Instructions to follow →
Where does the string "anmode" appear in the records? Copy every line that contains it.

══ Data excerpts

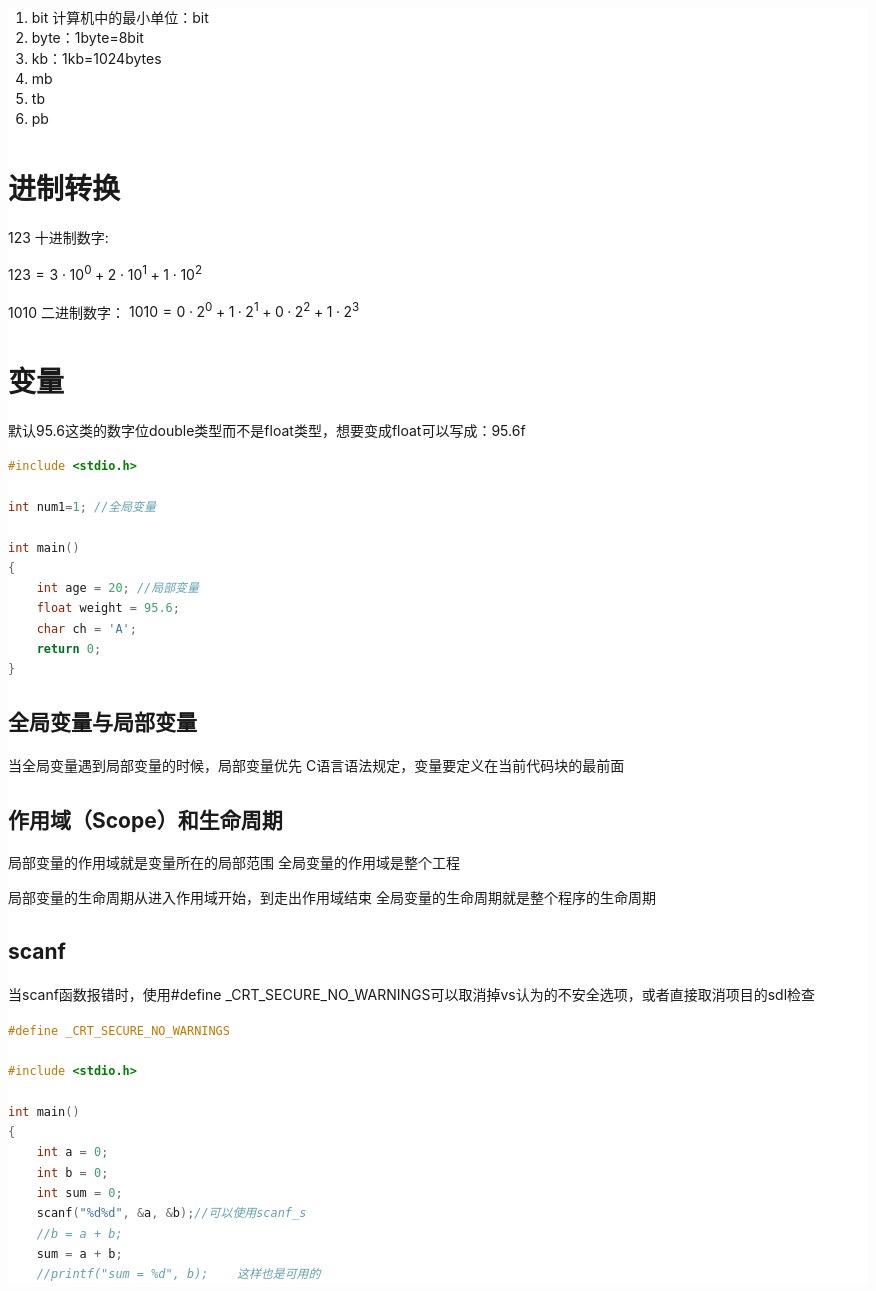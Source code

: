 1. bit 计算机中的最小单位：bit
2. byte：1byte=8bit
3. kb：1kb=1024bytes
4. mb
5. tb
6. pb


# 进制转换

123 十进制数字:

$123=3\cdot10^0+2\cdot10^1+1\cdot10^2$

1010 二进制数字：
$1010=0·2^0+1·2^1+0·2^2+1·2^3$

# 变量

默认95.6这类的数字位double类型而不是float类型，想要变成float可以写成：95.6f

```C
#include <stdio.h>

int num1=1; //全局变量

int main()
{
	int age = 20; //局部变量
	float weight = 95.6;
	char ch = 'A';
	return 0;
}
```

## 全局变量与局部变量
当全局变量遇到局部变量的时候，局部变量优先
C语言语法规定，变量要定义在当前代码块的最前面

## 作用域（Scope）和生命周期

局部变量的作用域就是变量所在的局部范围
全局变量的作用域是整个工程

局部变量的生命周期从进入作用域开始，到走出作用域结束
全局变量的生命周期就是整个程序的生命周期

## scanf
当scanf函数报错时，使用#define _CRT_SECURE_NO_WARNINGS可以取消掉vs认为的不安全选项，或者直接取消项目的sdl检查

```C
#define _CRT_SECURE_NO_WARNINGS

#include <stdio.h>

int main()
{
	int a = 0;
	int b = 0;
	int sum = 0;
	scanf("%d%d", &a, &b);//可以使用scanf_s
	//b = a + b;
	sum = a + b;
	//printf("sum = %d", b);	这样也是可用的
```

════
══ Data excerpts

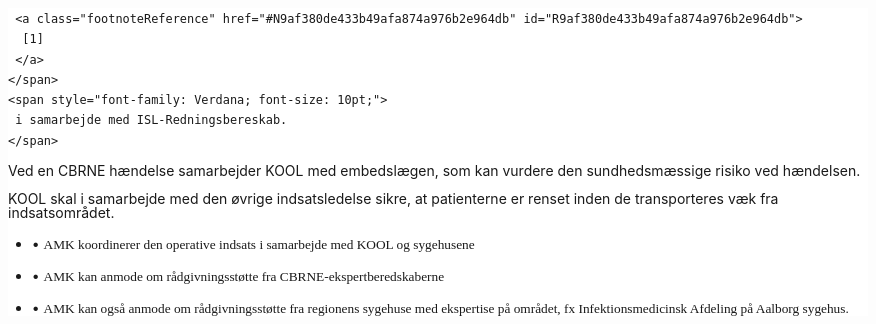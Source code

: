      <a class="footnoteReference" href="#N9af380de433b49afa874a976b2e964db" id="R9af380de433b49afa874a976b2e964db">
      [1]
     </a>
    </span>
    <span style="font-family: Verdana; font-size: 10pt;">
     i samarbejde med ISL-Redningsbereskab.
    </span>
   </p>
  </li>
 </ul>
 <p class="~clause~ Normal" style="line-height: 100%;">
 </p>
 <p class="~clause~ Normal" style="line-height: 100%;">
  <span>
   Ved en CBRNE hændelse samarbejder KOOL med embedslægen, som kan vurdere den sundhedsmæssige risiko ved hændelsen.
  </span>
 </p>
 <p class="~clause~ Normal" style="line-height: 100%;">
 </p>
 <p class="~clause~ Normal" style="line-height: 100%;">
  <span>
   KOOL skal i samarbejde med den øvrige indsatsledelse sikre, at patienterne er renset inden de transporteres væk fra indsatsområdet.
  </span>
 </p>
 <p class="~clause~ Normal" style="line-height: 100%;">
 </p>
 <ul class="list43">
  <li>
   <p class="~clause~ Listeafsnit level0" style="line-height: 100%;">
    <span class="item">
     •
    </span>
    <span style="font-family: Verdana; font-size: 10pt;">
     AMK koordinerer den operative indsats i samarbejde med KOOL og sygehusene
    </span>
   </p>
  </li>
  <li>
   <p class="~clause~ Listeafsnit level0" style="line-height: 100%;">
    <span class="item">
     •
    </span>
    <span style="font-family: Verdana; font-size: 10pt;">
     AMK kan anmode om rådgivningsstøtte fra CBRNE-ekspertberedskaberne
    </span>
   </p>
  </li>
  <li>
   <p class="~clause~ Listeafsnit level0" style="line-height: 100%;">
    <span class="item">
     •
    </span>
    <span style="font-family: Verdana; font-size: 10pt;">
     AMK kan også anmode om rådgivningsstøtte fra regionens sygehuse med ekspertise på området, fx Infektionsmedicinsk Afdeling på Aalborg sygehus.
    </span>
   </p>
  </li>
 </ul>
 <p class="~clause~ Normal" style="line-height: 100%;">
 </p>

════

Solution to this task →
     AMK kan anmode om rådgivningsstøtte fra CBRNE-ekspertberedskaberne
     AMK kan også anmode om rådgivningsstøtte fra regionens sygehuse med ekspertise på området, fx Infektionsmedicinsk Afdeling på Aalborg sygehus.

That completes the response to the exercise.